Project Blue Book Case #1492. On July 19, 1952, witnesses in Williston, North Dakota — a small oil and agricultural community near the Montana border — observed a bright object in the sky. This date is among the most significant in UFO history: that same evening, unknown objects were being tracked on radar at Washington National Airport and Andrews Air Force Base, generating the most famous radar-visual case in Blue Book history.
Williston sits in the remote northwestern corner of North Dakota, in the Williston Basin oil fields. The area's vast, flat terrain and minimal light pollution provided exceptional sky-watching conditions. The nearest military presence was Minot Air Force Base, approximately 130 miles to the east, which would later become a major Minuteman ICBM installation.
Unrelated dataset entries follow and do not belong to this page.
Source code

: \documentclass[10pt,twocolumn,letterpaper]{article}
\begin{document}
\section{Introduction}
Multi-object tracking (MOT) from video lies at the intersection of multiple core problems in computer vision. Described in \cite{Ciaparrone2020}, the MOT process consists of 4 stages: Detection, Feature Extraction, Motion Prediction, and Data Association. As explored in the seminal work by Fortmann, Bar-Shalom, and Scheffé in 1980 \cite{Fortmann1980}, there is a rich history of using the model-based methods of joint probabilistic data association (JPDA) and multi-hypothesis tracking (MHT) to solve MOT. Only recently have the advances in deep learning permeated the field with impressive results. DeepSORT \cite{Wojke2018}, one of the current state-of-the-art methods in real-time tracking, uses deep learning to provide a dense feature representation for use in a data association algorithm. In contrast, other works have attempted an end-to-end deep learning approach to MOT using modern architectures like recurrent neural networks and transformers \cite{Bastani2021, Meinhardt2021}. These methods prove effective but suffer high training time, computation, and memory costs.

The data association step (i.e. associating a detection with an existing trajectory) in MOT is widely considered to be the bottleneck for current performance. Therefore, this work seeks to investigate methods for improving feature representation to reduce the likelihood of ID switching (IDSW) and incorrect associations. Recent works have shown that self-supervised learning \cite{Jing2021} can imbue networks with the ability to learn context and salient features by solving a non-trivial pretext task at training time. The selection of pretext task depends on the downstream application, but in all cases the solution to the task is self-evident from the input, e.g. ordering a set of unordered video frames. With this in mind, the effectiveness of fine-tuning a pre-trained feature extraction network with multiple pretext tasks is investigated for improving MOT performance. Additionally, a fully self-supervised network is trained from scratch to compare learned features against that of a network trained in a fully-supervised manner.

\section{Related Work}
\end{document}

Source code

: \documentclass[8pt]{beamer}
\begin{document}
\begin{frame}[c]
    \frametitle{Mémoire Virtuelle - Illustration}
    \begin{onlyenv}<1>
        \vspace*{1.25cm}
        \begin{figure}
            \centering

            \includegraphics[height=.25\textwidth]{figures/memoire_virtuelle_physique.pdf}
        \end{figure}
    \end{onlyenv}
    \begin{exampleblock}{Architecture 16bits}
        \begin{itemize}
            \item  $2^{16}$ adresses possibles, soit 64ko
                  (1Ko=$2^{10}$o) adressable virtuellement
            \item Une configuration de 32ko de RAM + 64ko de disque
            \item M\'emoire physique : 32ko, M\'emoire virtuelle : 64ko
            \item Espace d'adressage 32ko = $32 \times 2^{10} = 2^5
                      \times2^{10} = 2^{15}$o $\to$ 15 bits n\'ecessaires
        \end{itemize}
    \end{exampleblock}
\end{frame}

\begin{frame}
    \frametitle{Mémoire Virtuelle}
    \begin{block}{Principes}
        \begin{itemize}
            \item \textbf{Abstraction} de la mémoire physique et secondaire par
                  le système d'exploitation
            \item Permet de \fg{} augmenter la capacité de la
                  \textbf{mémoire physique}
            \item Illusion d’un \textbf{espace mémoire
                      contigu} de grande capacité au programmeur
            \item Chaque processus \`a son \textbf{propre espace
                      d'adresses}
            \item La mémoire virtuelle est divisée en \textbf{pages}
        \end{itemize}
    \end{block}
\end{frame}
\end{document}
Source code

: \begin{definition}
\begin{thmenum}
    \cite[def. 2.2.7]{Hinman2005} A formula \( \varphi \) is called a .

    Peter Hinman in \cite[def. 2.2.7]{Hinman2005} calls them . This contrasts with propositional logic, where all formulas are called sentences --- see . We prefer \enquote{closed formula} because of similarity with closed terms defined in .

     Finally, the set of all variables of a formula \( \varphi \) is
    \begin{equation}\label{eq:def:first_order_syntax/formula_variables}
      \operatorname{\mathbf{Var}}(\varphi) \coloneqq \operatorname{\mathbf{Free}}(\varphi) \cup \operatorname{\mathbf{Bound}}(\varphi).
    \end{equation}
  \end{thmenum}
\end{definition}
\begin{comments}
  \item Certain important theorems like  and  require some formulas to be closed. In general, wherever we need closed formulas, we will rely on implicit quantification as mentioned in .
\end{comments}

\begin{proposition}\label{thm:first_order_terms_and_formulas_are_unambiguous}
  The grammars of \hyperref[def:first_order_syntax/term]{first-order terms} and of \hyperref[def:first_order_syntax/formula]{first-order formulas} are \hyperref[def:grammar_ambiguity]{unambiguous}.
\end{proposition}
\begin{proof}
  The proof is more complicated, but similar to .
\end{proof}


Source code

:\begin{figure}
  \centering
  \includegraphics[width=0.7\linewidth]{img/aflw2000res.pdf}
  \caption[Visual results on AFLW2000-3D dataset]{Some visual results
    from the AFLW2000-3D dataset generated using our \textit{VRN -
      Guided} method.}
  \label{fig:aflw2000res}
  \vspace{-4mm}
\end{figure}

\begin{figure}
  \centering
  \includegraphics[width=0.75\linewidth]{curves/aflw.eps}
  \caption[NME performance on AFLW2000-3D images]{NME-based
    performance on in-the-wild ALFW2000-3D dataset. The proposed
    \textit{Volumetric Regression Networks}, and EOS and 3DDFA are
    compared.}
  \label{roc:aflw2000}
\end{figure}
The simultaneous occurrence of the Williston sighting with the Washington, D.C., radar events — separated by nearly 1,800 miles — illustrated the geographic breadth of the phenomenon during the wave's peak. Reports from that single night came from coast to coast, suggesting a genuine, widespread event rather than isolated misidentifications.
The North Dakota plains provided few conventional explanations. Air traffic was sparse, atmospheric conditions were clear, and the object's behavior was inconsistent with any natural phenomenon.
The case was classified "Unknown" — a modest entry from the remote northern plains on the most extraordinary night in Blue Book history.